Technology readiness has dramatically improved, especially in terms of how we model, simulate and share project data, as well as how we capture information from job sites, including using the internet of things. Companies are witnessing a change in this generation because technologies have improved and the price point is lower. This is where opportunities are emerging.
Over the past five to six years, numerous companies have decided to invest in establishing central research and development or innovation divisions.
Companies want to ensure there is an internal process that can measure how new technologies fit into their process- es and workflows and assess value. It is the return on investment that matters at the end of the day.
These technology assessments offer an opportunity for companies to either map them into existing processes or standardise new processes across their projects.
However, the real challenge is that – similar to tech companies and university research teams – the innovation teams are not directly involved in construction projects.
Innovation teams must introduce new ideas and concepts to their project teams and get buy-in. Hence, for some companies, adopting and adapting technology may become a two-step process as opposed to a direct process.

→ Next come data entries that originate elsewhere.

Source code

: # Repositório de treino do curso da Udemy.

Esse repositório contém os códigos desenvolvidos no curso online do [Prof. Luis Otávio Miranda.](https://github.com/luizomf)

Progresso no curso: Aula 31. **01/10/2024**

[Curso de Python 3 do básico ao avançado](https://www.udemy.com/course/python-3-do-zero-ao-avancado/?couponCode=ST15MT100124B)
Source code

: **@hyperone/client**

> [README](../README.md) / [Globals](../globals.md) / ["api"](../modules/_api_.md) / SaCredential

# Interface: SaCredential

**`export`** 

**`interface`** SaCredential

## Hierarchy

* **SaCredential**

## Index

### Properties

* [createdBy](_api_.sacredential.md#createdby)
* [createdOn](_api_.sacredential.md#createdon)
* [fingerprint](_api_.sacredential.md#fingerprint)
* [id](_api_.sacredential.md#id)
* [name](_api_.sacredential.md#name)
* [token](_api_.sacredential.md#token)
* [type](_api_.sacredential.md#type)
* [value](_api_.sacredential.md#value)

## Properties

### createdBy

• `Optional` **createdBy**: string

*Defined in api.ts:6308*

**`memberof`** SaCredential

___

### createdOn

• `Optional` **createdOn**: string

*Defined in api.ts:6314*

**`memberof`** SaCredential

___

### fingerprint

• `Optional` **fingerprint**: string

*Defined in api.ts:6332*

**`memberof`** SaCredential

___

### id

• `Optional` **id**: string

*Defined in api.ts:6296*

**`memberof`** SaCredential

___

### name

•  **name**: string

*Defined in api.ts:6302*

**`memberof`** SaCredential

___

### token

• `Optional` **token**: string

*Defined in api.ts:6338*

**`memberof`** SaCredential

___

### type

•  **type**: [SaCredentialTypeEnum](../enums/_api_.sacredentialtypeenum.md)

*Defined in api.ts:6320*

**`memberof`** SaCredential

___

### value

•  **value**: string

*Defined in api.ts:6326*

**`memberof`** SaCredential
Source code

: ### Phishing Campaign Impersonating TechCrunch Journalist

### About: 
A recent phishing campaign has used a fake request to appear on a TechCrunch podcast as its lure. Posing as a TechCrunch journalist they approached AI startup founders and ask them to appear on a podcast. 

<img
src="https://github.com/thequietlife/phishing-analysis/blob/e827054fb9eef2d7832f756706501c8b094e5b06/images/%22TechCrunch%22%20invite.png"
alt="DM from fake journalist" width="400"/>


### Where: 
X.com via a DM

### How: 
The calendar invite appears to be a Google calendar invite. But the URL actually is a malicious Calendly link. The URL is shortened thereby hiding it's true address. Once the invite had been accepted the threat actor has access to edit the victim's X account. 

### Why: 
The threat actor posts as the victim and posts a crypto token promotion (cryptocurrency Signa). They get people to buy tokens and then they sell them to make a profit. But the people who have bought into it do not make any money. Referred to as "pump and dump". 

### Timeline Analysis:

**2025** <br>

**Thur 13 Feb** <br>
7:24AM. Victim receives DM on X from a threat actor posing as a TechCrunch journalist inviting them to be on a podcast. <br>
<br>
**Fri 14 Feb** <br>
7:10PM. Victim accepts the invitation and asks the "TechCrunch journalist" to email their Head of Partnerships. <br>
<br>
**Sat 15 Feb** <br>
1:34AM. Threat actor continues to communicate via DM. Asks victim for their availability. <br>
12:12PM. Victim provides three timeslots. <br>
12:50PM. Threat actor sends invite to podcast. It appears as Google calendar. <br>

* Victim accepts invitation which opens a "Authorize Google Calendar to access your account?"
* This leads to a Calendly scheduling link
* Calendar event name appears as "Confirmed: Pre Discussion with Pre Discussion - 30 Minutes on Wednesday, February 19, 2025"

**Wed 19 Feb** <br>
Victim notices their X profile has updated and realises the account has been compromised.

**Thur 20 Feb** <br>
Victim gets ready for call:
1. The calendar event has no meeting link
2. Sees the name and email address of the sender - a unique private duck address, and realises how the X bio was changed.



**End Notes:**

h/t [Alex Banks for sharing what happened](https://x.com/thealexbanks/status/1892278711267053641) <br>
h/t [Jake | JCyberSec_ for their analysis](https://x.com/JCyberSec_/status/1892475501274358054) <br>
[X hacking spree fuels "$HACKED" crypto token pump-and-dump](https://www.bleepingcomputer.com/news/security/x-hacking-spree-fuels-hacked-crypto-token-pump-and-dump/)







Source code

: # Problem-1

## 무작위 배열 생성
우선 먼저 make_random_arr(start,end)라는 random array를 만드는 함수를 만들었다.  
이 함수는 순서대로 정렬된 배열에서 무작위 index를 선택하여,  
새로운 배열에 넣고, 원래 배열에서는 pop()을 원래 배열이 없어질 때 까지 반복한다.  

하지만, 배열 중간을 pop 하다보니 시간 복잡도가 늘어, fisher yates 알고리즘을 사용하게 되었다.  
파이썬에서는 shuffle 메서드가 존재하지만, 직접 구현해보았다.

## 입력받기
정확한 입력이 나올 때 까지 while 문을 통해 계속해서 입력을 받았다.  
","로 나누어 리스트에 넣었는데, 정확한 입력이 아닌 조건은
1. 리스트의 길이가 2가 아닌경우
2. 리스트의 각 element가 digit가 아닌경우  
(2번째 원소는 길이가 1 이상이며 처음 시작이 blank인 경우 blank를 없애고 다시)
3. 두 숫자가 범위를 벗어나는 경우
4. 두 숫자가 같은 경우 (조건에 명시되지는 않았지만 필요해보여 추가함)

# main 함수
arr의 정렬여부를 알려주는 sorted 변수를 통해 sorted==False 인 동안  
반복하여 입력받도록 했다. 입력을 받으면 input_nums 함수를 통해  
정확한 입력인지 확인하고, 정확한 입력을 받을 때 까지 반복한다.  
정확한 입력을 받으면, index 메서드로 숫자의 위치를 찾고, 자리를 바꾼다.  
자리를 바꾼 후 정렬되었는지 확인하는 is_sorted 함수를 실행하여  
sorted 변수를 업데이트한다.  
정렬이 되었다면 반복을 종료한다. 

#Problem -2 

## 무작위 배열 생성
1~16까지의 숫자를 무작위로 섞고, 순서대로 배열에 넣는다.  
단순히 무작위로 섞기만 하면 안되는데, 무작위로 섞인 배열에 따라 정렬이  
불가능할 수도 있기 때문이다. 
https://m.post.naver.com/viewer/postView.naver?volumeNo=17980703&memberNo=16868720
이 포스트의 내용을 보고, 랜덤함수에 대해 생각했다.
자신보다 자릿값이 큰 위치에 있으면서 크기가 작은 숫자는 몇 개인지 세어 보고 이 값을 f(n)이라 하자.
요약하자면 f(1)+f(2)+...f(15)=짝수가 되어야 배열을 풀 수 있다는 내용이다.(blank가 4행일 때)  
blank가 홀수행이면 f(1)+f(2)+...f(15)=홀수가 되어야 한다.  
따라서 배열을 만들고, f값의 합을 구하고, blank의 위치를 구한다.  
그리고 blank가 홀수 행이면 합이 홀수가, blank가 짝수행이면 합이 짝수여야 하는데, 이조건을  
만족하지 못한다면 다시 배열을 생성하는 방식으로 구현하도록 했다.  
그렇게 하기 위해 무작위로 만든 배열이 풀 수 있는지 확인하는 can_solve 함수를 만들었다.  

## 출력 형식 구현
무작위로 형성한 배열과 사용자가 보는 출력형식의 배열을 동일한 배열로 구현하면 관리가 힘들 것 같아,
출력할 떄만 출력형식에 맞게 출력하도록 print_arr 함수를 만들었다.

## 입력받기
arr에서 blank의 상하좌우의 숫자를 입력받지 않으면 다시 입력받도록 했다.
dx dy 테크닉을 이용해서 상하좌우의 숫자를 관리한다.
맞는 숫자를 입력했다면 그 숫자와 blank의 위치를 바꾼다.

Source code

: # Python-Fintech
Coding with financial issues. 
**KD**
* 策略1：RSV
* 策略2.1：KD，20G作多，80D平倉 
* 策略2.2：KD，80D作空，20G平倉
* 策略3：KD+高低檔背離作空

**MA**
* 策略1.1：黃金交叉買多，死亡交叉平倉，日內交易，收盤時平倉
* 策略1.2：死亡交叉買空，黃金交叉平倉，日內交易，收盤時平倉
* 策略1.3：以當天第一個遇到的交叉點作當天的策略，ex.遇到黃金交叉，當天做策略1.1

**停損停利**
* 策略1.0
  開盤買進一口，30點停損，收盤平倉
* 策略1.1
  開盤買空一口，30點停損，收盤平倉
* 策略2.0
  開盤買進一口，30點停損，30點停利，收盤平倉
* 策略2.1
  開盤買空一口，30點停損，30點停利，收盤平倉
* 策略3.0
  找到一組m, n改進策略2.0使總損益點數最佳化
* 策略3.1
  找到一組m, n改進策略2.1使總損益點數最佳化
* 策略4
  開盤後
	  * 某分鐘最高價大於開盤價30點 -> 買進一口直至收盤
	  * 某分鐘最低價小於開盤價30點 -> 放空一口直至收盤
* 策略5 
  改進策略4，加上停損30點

Due to dramatic improvements in technology, there is a rise in funding and startups. The concepts of digitising job sites and industrialisation have also matured.
New opportunities have emerged. There is a possibility of bridging the gap in terms of what the industry wants – processes and products that work – versus what academics typically work on: theories, methods, and software/ hardware prototypes.
Fostering a culture
My mission in academia is to devise problem-driven research and explore scientific solutions to problems that matter. I work with startups and advanced technology companies to translate the research into processes and products that the industry can ultimately use. This process is easy to explain, but very difficult to implement.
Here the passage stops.